====== Input data ======

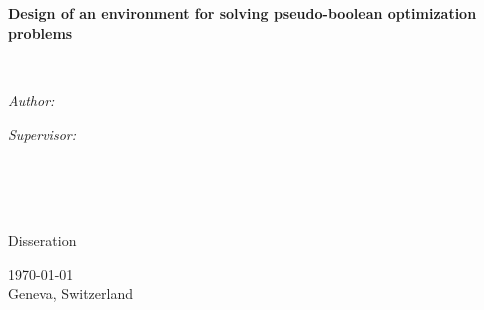 \documentclass[
11pt, %
oneside, %
english, %
singlespacing, %
headsepline, %
]{MastersDoctoralThesis} %
\author{Marc \textsc{Benedí}} %
\newcommand{\projectTitle}{Design of an environment for solving pseudo-boolean optimization problems}
\newcommand{\courseName}{Disseration}
\newcommand{\city}{Geneva, Switzerland}
\begin{document}
\frontmatter %

\pagestyle{plain} %


\begin{titlepage}
\begin{center}

\vspace*{.06\textheight}
{\scshape\LARGE \univname\par}\vspace{1.5cm} %
\textsc{\Large \ttitle}\\[0.5cm] %

\HRule \\[0.4cm] %
{\huge \bfseries \projectTitle\par}\vspace{0.4cm} %
\HRule \\[1.5cm] %
 
\begin{minipage}[t]{0.4\textwidth}
\begin{flushleft} \large
\emph{Author:}\\
\href{http://marcb.pro}{\authorname} %
\end{flushleft}
\end{minipage}
\begin{minipage}[t]{0.4\textwidth}
\begin{flushright} \large
\emph{Supervisor:} \\
\href{https://www.cs.upc.edu/~jordicf/}{\supname} %
\end{flushright}
\end{minipage}\\[3cm]
 
\vfill

\large \textit{ }\\[0.3cm] %
\textit{ }\\[0.4cm]
\courseName\\[2cm]
\vfill

{\large \today \\ \city}\\[4cm] %
 
\vfill
\end{center}
\end{titlepage}
\end{document}
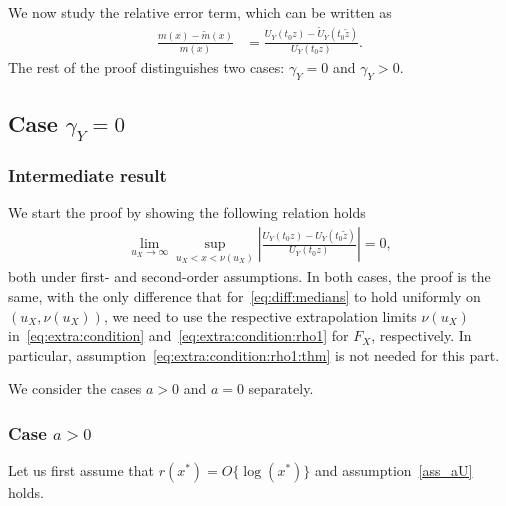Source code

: \documentclass{statsoc}
\theoremstyle{break}
\newcommand{\tzero}{t_0}
\begin{document}
We now study the relative error term, which can be written as 
\begin{align}\label{eq:rewritting:relative:error}
	\frac{m(x) - \tilde m(x)}{ m(x)}& = \frac{U_Y(\tzero z) - \tilde U_Y(\tzero \tilde z)}{  U_Y(\tzero   z)}.
\end{align}
The rest of the proof distinguishes two cases: $\gamma_Y =0$ and $\gamma_Y >0$.




\subsection*{Case $\gamma_Y = 0$} 




\subsubsection{Intermediate result}

We start the proof by showing the following relation holds 
\begin{align}\label{eq:no:approx:U}
\lim_{u_X \to \infty }\sup_{ u_X  <  x < \nu(u_X) }  \left| \frac{U_Y(t_0 z) - U_Y(t_0 \tilde z)}{U_Y(t_0 z )}\right| = 0,
\end{align}
both under first- and second-order assumptions. In both cases, the proof is the same, with the only difference that for~\eqref{eq:diff:medians} to hold uniformly on $(u_X,\nu(u_X))$, we need to use the respective  extrapolation limits $\nu(u_X)$ in~\eqref{eq:extra:condition} and~\eqref{eq:extra:condition:rho1} for $F_X$, respectively. In particular, assumption~\eqref{eq:extra:condition:rho1:thm} is not needed for this part.




We consider the cases $a > 0$ and $a=0$ separately. 
\subsubsection*{Case $a > 0$} 

Let us first assume that $r(x^*) = O\{\log(x^*)\}$ and assumption~\eqref{ass_aU} holds.
\end{document}
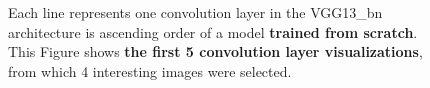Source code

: \begin{figure}[!h]
\centering
\caption{Each line represents one convolution layer in the VGG13\_bn architecture is ascending order of a model \textbf{trained from scratch}. This Figure shows \textbf{the first 5 convolution layer visualizations}, from which 4 interesting images were selected.}


\end{figure}

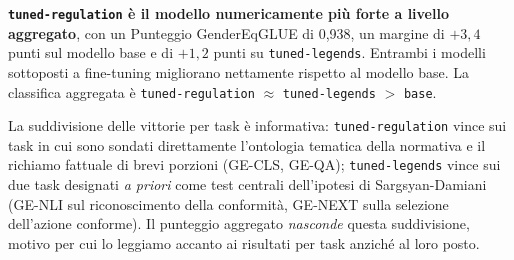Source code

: \documentclass[pdflatex, sn-apa]{sn-jnl}%
\theoremstyle{thmstyleone}%
\theoremstyle{thmstyletwo}%
\theoremstyle{thmstylethree}%
\newcommand{\modelbase}{\texttt{base}}
\newcommand{\modellegends}{\texttt{tuned-legends}}
\newcommand{\modelreg}{\texttt{tuned-regulation}}
\begin{document}
\textbf{\modelreg{} è il modello numericamente più forte a livello aggregato},
con un Punteggio GenderEqGLUE di 0,938, un margine di $+3,4$ punti sul modello
base e di $+1,2$ punti su \modellegends. Entrambi i modelli sottoposti a
fine-tuning migliorano nettamente rispetto al modello base. La classifica
aggregata è \modelreg{} $\approx$ \modellegends{} $>$ \modelbase.


La suddivisione delle vittorie per task è informativa: \modelreg{} vince sui task
in cui sono sondati direttamente l'ontologia tematica della normativa e il
richiamo fattuale di brevi porzioni (GE-CLS, GE-QA); \modellegends{} vince sui due
task designati \emph{a priori} come test centrali dell'ipotesi di Sargsyan-Damiani
(GE-NLI sul riconoscimento della conformità, GE-NEXT sulla selezione dell'azione
conforme). Il punteggio aggregato \emph{nasconde} questa suddivisione, motivo per
cui lo leggiamo accanto ai risultati per task anziché al loro posto.



\end{document}
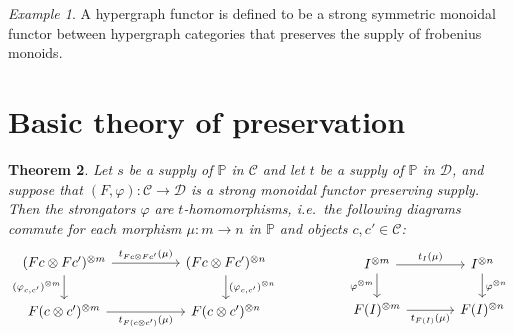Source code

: \documentclass[11pt, oneside, article]{memoir}
\theoremstyle{plain}
\newtheorem{theorem}{Theorem}[chapter]
\theoremstyle{definition}
\theoremstyle{remark}
\newtheorem{example}[theorem]{Example}
\newcommand{\cat}[1]{\mathcal{#1}}%
\newcommand{\tpow}[1]{^{\otimes #1}}
\newcommand{\pp}{\mathbb{P}}
\begin{document}
\begin{example}
  A hypergraph functor is defined to be a strong symmetric monoidal functor between hypergraph categories that preserves the supply of frobenius monoids.
\end{example}


\section{Basic theory of preservation}\label{sec.preserve_thms}


\begin{theorem}\label{thm.pres_supp_strongators_homo}
Let $s$ be a supply of $\pp$ in $\cat{C}$ and let $t$ be a supply of $\pp$ in $\cat{D}$, and suppose that $(F,\varphi)\colon\cat{C}\to\cat{D}$ is a strong monoidal functor preserving supply. Then the strongators $\varphi$ are $t$-homomorphisms, i.e.\ the following diagrams commute for each morphism $\mu\colon m\to n$ in $\pp$ and objects $c,c'\in\cat{C}$:
\[
\begin{tikzcd}[column sep=50pt]
	(Fc\otimes Fc')\tpow{m}
		\ar[r, "t_{Fc\otimes Fc'}(\mu)"]\ar[d, "(\varphi_{c,c'})\tpow{m}"']&
 	(Fc\otimes Fc')\tpow{n}\ar[d, "(\varphi_{c,c'})\tpow{n}"]\\
  F(c\otimes c')\tpow{m}\ar[r, "t_{F(c\otimes c')}(\mu)"']&
  F(c\otimes c')\tpow{n}
\end{tikzcd}
\hspace{.7in}
\begin{tikzcd}[column sep=35pt]
	I\tpow{m}
		\ar[r, "t_I(\mu)"]\ar[d, "\varphi\tpow{m}"']&
 	I\tpow{n}\ar[d, "\varphi\tpow{n}"]\\
  F(I)\tpow{m}\ar[r, "t_{F(I)}(\mu)"']&
  F(I)\tpow{n}
\end{tikzcd}
\]
\end{theorem}
\end{document}
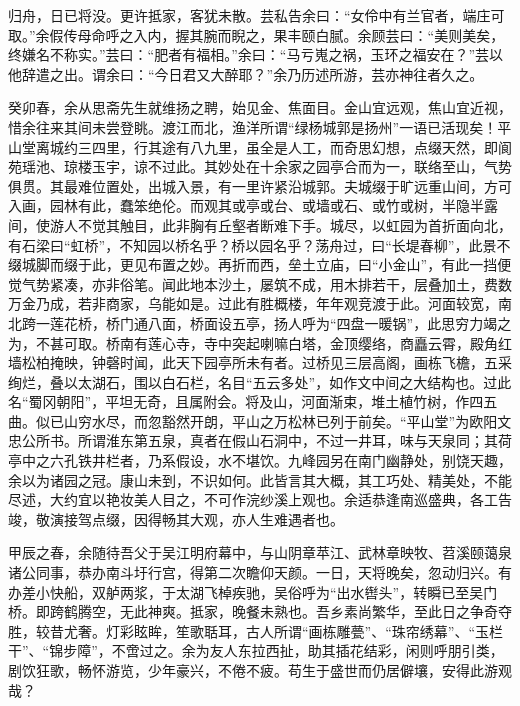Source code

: \documentclass[]{article}
\begin{document}
归舟，日已将没。更许抵家，客犹未散。芸私告余曰：``女伶中有兰官者，端庄可取。''余假传母命呼之入内，握其腕而睨之，果丰颐白腻。余顾芸曰：``美则美矣，终嫌名不称实。''芸曰：``肥者有福相。''余曰：``马亏嵬之祸，玉环之福安在？''芸以他辞遣之出。谓余曰：``今日君又大醉耶？''余乃历述所游，芸亦神往者久之。

癸卯春，余从思斋先生就维扬之聘，始见金、焦面目。金山宜远观，焦山宜近视，惜余往来其间未尝登眺。渡江而北，渔洋所谓``绿杨城郭是扬州''一语已活现矣！平山堂离城约三四里，行其途有八九里，虽全是人工，而奇思幻想，点缀天然，即阆苑瑶池、琼楼玉宇，谅不过此。其妙处在十余家之园亭合而为一，联络至山，气势俱贯。其最难位置处，出城入景，有一里许紧沿城郭。夫城缀于旷远重山间，方可入画，园林有此，蠢笨绝伦。而观其或亭或台、或墙或石、或竹或树，半隐半露间，使游人不觉其触目，此非胸有丘壑者断难下手。城尽，以虹园为首折面向北，有石梁曰``虹桥''，不知园以桥名乎？桥以园名乎？荡舟过，曰``长堤春柳''，此景不缀城脚而缀于此，更见布置之妙。再折而西，垒土立庙，曰``小金山''，有此一挡便觉气势紧凑，亦非俗笔。闻此地本沙土，屡筑不成，用木排若干，层叠加土，费数万金乃成，若非商家，乌能如是。过此有胜概楼，年年观竞渡于此。河面较宽，南北跨一莲花桥，桥门通八面，桥面设五亭，扬人呼为``四盘一暖锅''，此思穷力竭之为，不甚可取。桥南有莲心寺，寺中突起喇嘛白塔，金顶缨络，商矗云霄，殿角红墙松柏掩映，钟磬时闻，此天下园亭所未有者。过桥见三层高阁，画栋飞檐，五采绚烂，叠以太湖石，围以白石栏，名目``五云多处''，如作文中间之大结构也。过此名``蜀冈朝阳''，平坦无奇，且属附会。将及山，河面渐束，堆土植竹树，作四五曲。似已山穷水尽，而忽豁然开朗，平山之万松林已列于前矣。``平山堂''为欧阳文忠公所书。所谓淮东第五泉，真者在假山石洞中，不过一井耳，味与天泉同；其荷亭中之六孔铁井栏者，乃系假设，水不堪饮。九峰园另在南门幽静处，别饶天趣，余以为诸园之冠。康山未到，不识如何。此皆言其大概，其工巧处、精美处，不能尽述，大约宜以艳妆美人目之，不可作浣纱溪上观也。余适恭逢南巡盛典，各工告竣，敬演接驾点缀，因得畅其大观，亦人生难遇者也。

甲辰之春，余随待吾父于吴江明府幕中，与山阴章苹江、武林章映牧、苕溪颐蔼泉诸公同事，恭办南斗圩行宫，得第二次瞻仰天颜。一日，天将晚矣，忽动归兴。有办差小快船，双舻两浆，于太湖飞棹疾驰，吴俗呼为``出水辔头''，转瞬已至吴门桥。即跨鹤腾空，无此神爽。抵家，晚餐未熟也。吾乡素尚繁华，至此日之争奇夺胜，较昔尤奢。灯彩眩眸，笙歌聒耳，古人所谓``画栋雕甍''、``珠帘绣幕''、``玉栏干''、``锦步障''，不啻过之。余为友人东拉西扯，助其插花结彩，闲则呼朋引类，剧饮狂歌，畅怀游览，少年豪兴，不倦不疲。苟生于盛世而仍居僻壤，安得此游观哉？
\end{document}
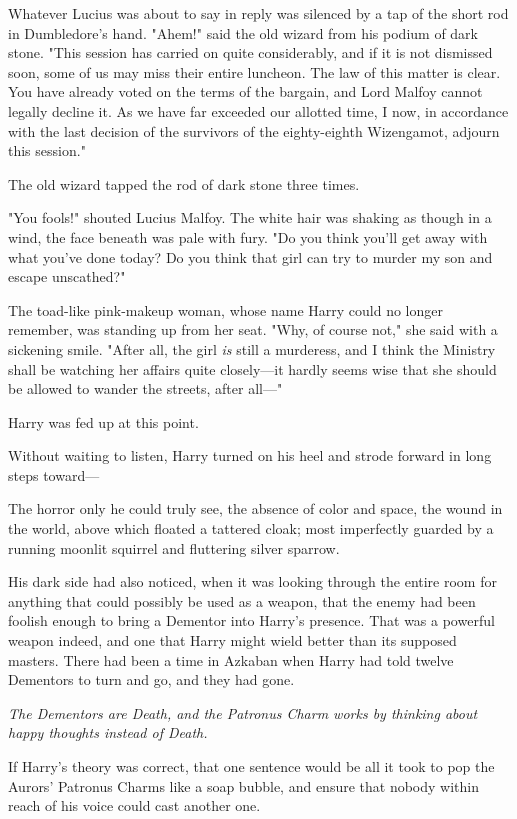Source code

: Whatever Lucius was about to say in reply was silenced by a tap of the short
rod in Dumbledore's hand. "Ahem!" said the old wizard from his podium of dark
stone. "This session has carried on quite considerably, and if it is not
dismissed soon, some of us may miss their entire luncheon. The law of this
matter is clear. You have already voted on the terms of the bargain, and Lord
Malfoy cannot legally decline it. As we have far exceeded our allotted time, I
now, in accordance with the last decision of the survivors of the eighty-eighth
Wizengamot, adjourn this session."

The old wizard tapped the rod of dark stone three times.

"You fools!" shouted Lucius Malfoy. The white hair was shaking as though in a
wind, the face beneath was pale with fury. "Do you think you'll get away with
what you've done today? Do you think that girl can try to murder my son and
escape unscathed?"

The toad-like pink-makeup woman, whose name Harry could no longer remember, was
standing up from her seat. "Why, of course not," she said with a sickening
smile. "After all, the girl \emph{is} still a murderess, and I think the
Ministry shall be watching her affairs quite closely---it hardly seems wise
that she should be allowed to wander the streets, after all---"

Harry was fed up at this point.

Without waiting to listen, Harry turned on his heel and strode forward in long
steps toward---

The horror only he could truly see, the absence of color and space, the wound
in the world, above which floated a tattered cloak; most imperfectly guarded by
a running moonlit squirrel and fluttering silver sparrow.

His dark side had also noticed, when it was looking through the entire room for
anything that could possibly be used as a weapon, that the enemy had been
foolish enough to bring a Dementor into Harry's presence. That was a powerful
weapon indeed, and one that Harry might wield better than its supposed masters.
There had been a time in Azkaban when Harry had told twelve Dementors to turn
and go, and they had gone.

\emph{The Dementors are Death, and the Patronus Charm works by thinking about
happy thoughts instead of Death.}

If Harry's theory was correct, that one sentence would be all it took to pop
the Aurors' Patronus Charms like a soap bubble, and ensure that nobody within
reach of his voice could cast another one.

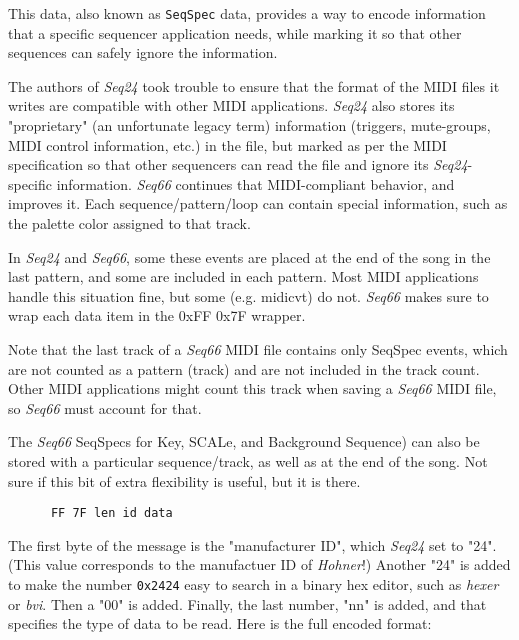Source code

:    This data, also known as
   \texttt{SeqSpec} data, provides a way to encode information
   that a specific sequencer application needs, while marking it so that other
   sequences can safely ignore the information.

   The authors of \textsl{Seq24} took trouble to ensure that the format
   of the MIDI files it writes are compatible with other MIDI applications.
   \textsl{Seq24} also stores its "proprietary" (an unfortunate legacy term)
   information (triggers, mute-groups, MIDI control
   information, etc.) in the file, but marked as per the MIDI specification
   so that other sequencers can read
   the file and ignore its \textsl{Seq24}-specific information.
   \textsl{Seq66} continues that MIDI-compliant behavior, and improves it.
   Each sequence/pattern/loop can contain special information, such as the
   palette color assigned to that track.

   In \textsl{Seq24} and \textsl{Seq66},
   some these events are placed at the end of the song in the last pattern,
   and some are included in each pattern.
   Most MIDI applications handle this situation
   fine, but some (e.g. midicvt) do not.  \textsl{Seq66} makes
   sure to wrap each data item in the 0xFF 0x7F wrapper.

   Note that the last track of a \textsl{Seq66} MIDI file contains
   only SeqSpec events, which are not counted as a pattern (track) and
   are not included in the track count.
   Other MIDI applications might count this track when saving a
   \textsl{Seq66} MIDI file, so \textsl{Seq66} must account for that.

   The \textsl{Seq66} SeqSpecs for Key, SCALe, and Background Sequence)
   can also be stored with a particular sequence/track,
   as well as at the end of the song.
   Not sure if this bit of extra
   flexibility is useful, but it is there.

   \begin{verbatim}
      FF 7F len id data
   \end{verbatim}

   The first byte of the message is the "manufacturer ID",
   which \textsl{Seq24} set to "24".
   (This value corresponds to the manufactuer ID of \textsl{Hohner}!)
   Another "24" is added to make the number \texttt{0x2424}
   easy to search in a binary hex editor, such as \textsl{hexer} or
   \textsl{bvi}.
   Then a "00" is added.  Finally, the last number, "nn" is added, and that
   specifies the type of data to be read.  Here is the full encoded
   format:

======

Exercise brief :: Produce only the lines from the line containing "The toad-like pink-makeup" through the line containing "a running moonlit", inclusive of both, exactly as they stand in the entries above.

Task solution ::
The toad-like pink-makeup woman, whose name Harry could no longer remember, was
standing up from her seat. "Why, of course not," she said with a sickening
smile. "After all, the girl \emph{is} still a murderess, and I think the
Ministry shall be watching her affairs quite closely---it hardly seems wise
that she should be allowed to wander the streets, after all---"

Harry was fed up at this point.

Without waiting to listen, Harry turned on his heel and strode forward in long
steps toward---

The horror only he could truly see, the absence of color and space, the wound
in the world, above which floated a tattered cloak; most imperfectly guarded by
a running moonlit squirrel and fluttering silver sparrow.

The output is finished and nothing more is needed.